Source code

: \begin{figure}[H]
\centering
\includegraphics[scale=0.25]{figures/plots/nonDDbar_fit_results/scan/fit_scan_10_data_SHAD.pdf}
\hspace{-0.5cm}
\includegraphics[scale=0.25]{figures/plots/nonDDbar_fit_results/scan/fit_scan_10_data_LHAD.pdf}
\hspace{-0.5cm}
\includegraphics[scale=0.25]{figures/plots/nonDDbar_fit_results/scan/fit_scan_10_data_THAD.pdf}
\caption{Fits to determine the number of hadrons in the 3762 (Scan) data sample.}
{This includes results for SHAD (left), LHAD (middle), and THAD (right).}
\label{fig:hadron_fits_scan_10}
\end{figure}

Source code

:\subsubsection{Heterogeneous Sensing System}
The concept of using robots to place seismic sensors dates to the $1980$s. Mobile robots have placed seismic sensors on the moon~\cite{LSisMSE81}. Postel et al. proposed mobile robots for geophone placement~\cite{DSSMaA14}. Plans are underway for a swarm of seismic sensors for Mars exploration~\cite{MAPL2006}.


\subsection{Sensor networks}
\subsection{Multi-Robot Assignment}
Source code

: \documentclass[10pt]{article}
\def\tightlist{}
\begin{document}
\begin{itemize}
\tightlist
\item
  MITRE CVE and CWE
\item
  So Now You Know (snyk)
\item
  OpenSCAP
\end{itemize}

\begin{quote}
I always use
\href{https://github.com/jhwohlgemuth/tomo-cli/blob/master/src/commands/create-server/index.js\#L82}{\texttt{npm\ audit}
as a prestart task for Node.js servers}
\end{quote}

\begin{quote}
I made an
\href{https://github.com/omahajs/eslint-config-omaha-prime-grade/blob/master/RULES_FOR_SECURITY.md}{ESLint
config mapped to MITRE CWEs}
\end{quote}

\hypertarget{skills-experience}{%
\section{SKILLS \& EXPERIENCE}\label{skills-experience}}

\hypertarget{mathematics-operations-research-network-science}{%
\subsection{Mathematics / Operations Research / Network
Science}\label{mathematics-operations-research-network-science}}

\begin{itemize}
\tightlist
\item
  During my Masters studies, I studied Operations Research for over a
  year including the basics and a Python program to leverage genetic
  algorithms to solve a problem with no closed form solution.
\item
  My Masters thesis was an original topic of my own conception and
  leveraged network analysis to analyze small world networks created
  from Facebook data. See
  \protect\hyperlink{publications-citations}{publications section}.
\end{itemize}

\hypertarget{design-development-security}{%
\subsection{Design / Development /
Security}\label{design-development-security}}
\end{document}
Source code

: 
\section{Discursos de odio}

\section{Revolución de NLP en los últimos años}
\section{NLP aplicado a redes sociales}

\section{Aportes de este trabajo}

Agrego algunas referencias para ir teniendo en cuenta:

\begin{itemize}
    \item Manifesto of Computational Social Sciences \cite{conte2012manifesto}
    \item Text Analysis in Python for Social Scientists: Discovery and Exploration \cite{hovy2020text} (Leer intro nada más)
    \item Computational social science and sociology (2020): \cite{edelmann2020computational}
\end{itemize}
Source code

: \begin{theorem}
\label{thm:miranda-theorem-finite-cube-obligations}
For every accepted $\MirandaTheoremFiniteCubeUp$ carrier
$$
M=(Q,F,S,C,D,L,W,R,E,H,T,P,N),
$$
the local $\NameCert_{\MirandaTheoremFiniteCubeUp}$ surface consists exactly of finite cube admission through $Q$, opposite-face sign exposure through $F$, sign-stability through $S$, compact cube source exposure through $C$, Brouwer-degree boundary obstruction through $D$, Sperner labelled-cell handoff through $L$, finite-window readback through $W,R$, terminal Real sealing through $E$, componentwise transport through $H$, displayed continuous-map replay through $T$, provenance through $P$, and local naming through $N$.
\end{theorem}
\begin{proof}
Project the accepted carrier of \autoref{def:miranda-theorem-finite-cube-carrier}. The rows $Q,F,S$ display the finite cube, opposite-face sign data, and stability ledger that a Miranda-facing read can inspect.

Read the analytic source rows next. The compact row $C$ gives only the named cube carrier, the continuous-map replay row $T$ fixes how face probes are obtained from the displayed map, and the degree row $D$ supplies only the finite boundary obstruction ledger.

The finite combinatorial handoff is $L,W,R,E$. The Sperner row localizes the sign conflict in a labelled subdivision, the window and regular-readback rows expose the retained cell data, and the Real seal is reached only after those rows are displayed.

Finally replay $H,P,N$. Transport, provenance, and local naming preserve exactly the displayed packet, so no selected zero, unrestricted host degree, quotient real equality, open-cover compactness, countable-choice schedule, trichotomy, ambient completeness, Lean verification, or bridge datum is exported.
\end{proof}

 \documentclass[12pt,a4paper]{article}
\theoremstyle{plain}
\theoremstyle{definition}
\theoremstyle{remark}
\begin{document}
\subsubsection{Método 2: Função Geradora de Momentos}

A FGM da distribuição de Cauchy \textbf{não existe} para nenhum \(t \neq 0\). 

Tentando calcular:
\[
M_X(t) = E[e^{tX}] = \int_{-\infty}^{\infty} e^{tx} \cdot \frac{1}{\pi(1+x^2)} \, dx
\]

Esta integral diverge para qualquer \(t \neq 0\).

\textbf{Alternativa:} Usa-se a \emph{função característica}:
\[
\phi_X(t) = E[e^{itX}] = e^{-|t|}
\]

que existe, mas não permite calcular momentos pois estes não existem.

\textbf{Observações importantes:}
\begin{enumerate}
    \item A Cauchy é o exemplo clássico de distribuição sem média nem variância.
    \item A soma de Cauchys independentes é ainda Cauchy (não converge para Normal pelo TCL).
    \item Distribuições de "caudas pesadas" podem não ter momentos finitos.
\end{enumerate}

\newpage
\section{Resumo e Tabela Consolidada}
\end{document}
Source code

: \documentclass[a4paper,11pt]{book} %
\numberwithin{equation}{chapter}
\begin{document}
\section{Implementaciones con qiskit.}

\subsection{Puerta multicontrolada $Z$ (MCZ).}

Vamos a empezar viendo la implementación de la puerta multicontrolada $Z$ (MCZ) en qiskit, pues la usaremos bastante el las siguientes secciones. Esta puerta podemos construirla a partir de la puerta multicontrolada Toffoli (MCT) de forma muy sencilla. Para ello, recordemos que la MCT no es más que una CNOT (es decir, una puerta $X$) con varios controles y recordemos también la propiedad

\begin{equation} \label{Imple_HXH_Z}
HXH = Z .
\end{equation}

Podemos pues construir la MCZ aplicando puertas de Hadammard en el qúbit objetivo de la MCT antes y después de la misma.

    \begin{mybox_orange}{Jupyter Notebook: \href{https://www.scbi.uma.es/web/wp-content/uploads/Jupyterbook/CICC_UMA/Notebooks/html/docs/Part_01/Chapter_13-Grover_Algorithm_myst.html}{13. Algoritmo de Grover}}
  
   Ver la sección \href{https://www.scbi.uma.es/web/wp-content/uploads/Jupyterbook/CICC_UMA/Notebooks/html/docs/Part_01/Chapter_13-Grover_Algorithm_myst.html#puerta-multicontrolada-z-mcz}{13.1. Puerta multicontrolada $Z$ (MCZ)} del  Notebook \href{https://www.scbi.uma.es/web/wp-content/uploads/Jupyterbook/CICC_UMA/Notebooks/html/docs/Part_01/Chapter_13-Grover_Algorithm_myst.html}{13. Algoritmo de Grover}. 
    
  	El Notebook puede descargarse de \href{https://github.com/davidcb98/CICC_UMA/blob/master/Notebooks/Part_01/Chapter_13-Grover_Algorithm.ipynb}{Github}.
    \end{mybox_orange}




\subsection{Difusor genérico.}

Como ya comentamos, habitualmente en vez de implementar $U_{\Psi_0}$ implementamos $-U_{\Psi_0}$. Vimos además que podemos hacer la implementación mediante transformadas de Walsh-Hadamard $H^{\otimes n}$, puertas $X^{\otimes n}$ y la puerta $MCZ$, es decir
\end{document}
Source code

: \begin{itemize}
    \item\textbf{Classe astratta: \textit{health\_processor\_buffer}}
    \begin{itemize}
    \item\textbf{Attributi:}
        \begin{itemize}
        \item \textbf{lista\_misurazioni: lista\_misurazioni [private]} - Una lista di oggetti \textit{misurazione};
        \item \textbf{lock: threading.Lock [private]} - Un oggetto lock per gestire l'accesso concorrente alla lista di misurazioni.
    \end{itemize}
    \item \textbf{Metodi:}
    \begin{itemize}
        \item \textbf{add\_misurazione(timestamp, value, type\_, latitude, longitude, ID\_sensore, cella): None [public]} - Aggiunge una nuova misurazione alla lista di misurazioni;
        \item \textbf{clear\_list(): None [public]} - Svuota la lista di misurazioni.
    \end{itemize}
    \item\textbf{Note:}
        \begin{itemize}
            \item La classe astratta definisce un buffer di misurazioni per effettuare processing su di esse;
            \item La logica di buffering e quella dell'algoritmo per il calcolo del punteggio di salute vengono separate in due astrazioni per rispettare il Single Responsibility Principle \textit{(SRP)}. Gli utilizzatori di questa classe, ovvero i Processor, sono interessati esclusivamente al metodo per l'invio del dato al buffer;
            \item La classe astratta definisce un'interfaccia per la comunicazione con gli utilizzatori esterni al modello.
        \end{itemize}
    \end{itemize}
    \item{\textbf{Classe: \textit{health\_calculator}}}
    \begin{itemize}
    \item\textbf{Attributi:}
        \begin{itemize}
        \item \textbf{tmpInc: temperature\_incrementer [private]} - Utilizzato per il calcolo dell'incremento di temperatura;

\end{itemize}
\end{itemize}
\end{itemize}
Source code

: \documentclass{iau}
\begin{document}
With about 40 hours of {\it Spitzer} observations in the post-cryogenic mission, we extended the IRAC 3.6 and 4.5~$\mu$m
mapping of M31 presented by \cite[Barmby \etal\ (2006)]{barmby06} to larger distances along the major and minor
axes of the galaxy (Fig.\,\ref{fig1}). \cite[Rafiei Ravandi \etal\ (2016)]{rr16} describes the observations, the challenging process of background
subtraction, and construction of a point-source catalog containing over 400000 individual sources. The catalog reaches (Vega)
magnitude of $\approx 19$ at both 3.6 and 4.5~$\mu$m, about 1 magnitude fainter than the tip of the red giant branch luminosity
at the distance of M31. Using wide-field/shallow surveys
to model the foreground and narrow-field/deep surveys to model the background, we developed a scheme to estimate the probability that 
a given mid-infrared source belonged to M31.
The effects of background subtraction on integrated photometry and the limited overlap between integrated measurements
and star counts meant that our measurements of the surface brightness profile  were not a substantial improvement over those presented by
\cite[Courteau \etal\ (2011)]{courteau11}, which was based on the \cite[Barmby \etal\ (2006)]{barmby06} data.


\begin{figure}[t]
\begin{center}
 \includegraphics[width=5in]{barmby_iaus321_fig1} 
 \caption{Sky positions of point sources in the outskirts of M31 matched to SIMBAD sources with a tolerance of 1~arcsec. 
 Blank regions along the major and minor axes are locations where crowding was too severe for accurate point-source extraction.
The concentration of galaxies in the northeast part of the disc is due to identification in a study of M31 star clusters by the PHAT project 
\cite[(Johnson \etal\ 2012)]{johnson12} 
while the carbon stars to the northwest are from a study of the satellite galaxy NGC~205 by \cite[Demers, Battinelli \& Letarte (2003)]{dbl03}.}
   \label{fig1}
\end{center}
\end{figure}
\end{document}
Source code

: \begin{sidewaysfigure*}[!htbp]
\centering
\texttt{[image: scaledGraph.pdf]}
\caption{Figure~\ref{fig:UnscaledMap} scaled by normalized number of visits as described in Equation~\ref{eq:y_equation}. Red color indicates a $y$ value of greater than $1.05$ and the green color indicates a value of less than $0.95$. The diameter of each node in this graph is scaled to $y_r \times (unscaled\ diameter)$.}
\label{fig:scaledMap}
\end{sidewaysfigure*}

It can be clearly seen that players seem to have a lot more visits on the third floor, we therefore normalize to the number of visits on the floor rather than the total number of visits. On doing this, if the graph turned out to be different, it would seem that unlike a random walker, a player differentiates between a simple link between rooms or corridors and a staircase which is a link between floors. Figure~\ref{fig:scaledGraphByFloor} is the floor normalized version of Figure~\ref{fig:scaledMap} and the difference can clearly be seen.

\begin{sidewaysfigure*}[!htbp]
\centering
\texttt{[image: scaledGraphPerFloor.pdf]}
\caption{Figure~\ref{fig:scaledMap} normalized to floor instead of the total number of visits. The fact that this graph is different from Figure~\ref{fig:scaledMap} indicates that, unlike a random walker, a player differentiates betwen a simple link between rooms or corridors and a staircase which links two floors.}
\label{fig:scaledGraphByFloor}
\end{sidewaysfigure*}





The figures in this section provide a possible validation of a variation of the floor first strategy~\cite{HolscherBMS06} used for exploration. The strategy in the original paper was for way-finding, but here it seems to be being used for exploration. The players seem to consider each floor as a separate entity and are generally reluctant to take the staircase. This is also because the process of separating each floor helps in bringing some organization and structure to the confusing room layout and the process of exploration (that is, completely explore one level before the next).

- **Assignment**: Could you return exactly the stretch of the data above that starts at the line with "config mapped to" and ends at the line with "Research / Network", both lines included?

- **Written solution**:
config mapped to MITRE CWEs}
\end{quote}

\hypertarget{skills-experience}{%
\section{SKILLS \& EXPERIENCE}\label{skills-experience}}

\hypertarget{mathematics-operations-research-network-science}{%
\subsection{Mathematics / Operations Research / Network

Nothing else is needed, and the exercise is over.